Instructions for node operators
This section contains instructions for node operators who still need to apply the patch.
All nodes running 0.19.3
should update to release version 0.19.5
to start receiving blocks again. The patch will not require a replay.
If you were running the AppBase release candidate (0.19.4
), a new release candidate (0.19.10
) will be made shortly. Alternatively, you can run the branch 20180702-fix-vesting-withdrawals-steemd
to get the patch now.
Impact
Any transactions that were submitted during the time the blockchain was halted would have resulted in an error. Some pending transactions that were submitted just prior to the halt may not have been included in blocks, and would have expired. Affected transactions would need to be resubmitted, as they would not have been included in a block and are no longer valid.
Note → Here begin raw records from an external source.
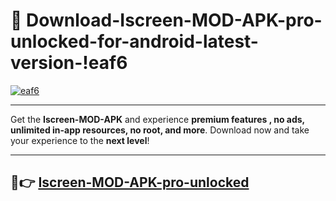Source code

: # 👯 Download-Iscreen-MOD-APK-pro-unlocked-for-android-latest-version-!eaf6

[![eaf6](https://i.imgur.com/nxixhi8.png)](https://appsnew.pages.dev?q=Iscreen+MOD+APK&ref=eaf6)

---

Get the **Iscreen-MOD-APK** and experience **premium features , no ads, unlimited in-app resources, no root, and more**. Download now and take your experience to the **next level**!

---

## 🚀👉 [Iscreen-MOD-APK-pro-unlocked](https://appsnew.pages.dev?q=Iscreen+MOD+APK&ref=eaf6)
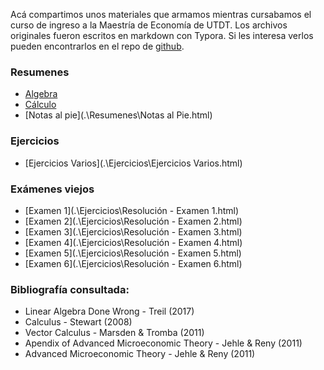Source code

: Acá compartimos unos materiales que armamos mientras cursabamos el curso de ingreso a la Maestría de Economía de UTDT.
Los archivos originales fueron escritos en markdown con Typora. Si les interesa verlos pueden encontrarlos en el repo de [github](https://github.com/ndharari/MateUTDT).

### Resumenes

- [Algebra](.\Resumenes\Algebra.html)
- [Cálculo](.\Resumenes\Cálculo.html)
- [Notas al pie](.\Resumenes\Notas al Pie.html)

### Ejercicios

- [Ejercicios Varios](.\Ejercicios\Ejercicios Varios.html)

### Exámenes viejos

- [Examen 1](.\Ejercicios\Resolución - Examen 1.html)
- [Examen 2](.\Ejercicios\Resolución - Examen 2.html)
- [Examen 3](.\Ejercicios\Resolución - Examen 3.html)
- [Examen 4](.\Ejercicios\Resolución - Examen 4.html)
- [Examen 5](.\Ejercicios\Resolución - Examen 5.html)
- [Examen 6](.\Ejercicios\Resolución - Examen 6.html)

### Bibliografía consultada:
 - Linear Algebra Done Wrong - Treil (2017)
 - Calculus - Stewart (2008)
 - Vector Calculus - Marsden & Tromba (2011)
 - Apendix of Advanced Microeconomic Theory - Jehle & Reny (2011)
 - Advanced Microeconomic Theory - Jehle & Reny (2011)
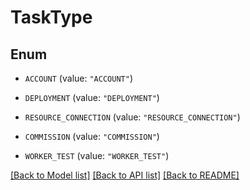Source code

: # TaskType

## Enum


* `ACCOUNT` (value: `"ACCOUNT"`)

* `DEPLOYMENT` (value: `"DEPLOYMENT"`)

* `RESOURCE_CONNECTION` (value: `"RESOURCE_CONNECTION"`)

* `COMMISSION` (value: `"COMMISSION"`)

* `WORKER_TEST` (value: `"WORKER_TEST"`)


[[Back to Model list]](../README.md#documentation-for-models) [[Back to API list]](../README.md#documentation-for-api-endpoints) [[Back to README]](../README.md)


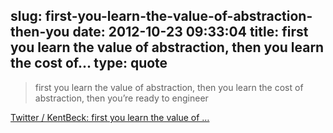 slug: first-you-learn-the-value-of-abstraction-then-you
date: 2012-10-23 09:33:04
title: first you learn the value of abstraction, then you learn the cost of...
type: quote
---

> first you learn the value of abstraction, then you learn the cost of abstraction, then you’re ready to engineer

[Twitter / KentBeck: first you learn the value of …](https://twitter.com/KentBeck/statuses/258316233068396544)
Other than the period of time where no new transactions were allowed, there was no additional impact from the event. Everybody’s tokens remained safe, and accounts were not at risk of being hacked.
Conclusion
We want to thank everybody involved for their responsiveness during the event. It is a great testament to our amazing blockchain team and Steem witnesses that we were able get the blockchain back to operational status in such a short period of time.
Great job to everyone involved! Steem on!
Team Steemit
A wild night, excellent teamwork, and a quick summary and explanation. While halting can be scary, it's a clear and effective way to prevent transactions that could have a huge impact on funds and security.
I'd like to extend a huge, huge thank you to everyone involved in both helping users understand to hold tight and that the chain remained uncompromised while working to have nodes ready to resume, but even more so...
hefty appreciation to those up all night who may not look for or be individually rewarded with personal recognition for the hours of intense coordination and professionalism required to go from full stop to back on track in so little time. Thanks, truly.
I didn't even knew about this one, the devs and the witnesses involved acted so fast to implement and run this patch, which is definitely amazing!
What makes me curious is the fact that nobody tried to power down more SP than they had, at least not by now. This is one of the reasons why Steem is still in beta and actually we are the beta testers.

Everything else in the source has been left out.